In both countries, the presence of non-traditional and authoritarian leaders mixed with the echo chambers of the internet closing off the opinions of the other side of the aisle, creating a lasting and violent division in their countries. Their wish to override the often slow democratic process led to an equivalent urgency and, without legislative power, violence from their already polarised opposition.
Violence always begets violence so even if the opposing mob wins their country’s next election the mob currently in power will remember the violence they were subject to and the violence will only continue.

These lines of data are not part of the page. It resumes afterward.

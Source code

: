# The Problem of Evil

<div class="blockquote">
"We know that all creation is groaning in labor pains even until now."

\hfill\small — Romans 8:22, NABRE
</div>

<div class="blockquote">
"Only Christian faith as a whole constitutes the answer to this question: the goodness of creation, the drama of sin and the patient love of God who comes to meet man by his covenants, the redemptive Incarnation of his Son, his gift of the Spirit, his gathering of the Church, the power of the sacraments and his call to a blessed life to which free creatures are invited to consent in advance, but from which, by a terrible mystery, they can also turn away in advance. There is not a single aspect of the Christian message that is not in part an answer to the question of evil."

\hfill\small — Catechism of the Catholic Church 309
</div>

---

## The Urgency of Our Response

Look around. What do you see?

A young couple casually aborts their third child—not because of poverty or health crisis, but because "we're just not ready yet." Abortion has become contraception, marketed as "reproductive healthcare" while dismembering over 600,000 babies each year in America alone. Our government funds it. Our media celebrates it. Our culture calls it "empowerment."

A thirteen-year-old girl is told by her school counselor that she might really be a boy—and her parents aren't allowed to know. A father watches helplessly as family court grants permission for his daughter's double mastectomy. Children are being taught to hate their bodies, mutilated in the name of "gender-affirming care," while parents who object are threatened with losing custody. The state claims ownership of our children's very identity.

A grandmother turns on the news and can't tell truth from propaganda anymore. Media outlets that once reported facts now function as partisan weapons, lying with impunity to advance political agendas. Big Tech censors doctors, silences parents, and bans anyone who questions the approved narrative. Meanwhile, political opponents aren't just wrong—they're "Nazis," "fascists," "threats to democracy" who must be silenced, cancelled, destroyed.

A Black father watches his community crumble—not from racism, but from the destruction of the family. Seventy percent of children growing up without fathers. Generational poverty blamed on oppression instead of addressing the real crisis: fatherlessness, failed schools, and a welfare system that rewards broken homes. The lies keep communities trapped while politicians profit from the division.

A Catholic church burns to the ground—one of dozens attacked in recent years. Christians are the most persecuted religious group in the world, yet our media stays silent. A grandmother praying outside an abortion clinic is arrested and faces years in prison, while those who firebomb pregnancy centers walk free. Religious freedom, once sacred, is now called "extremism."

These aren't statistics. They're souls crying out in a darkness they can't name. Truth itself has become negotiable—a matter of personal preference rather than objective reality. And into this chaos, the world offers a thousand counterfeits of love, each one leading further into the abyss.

The current system in place will fall to the loud, even if not directly violent, mobs of the left, right and centre as they regularly clash both inside of parliament buildings and outside on the streets. The cycle of anacyclosis continues. As the polarisation of the people is matched with populism and the executive, authoritative decrees of its leaders, the democracies we so cherish in the west will slide down to ochlocracy, to mob rule. That very same ochlocracy the writers of the American constitution and the constitution of La Cinquième République endeavoured so tirelessly to stop.
Alexandre Denizé
The views in this article are the author’s own, and may not reflect the opinions of The Liberty Club.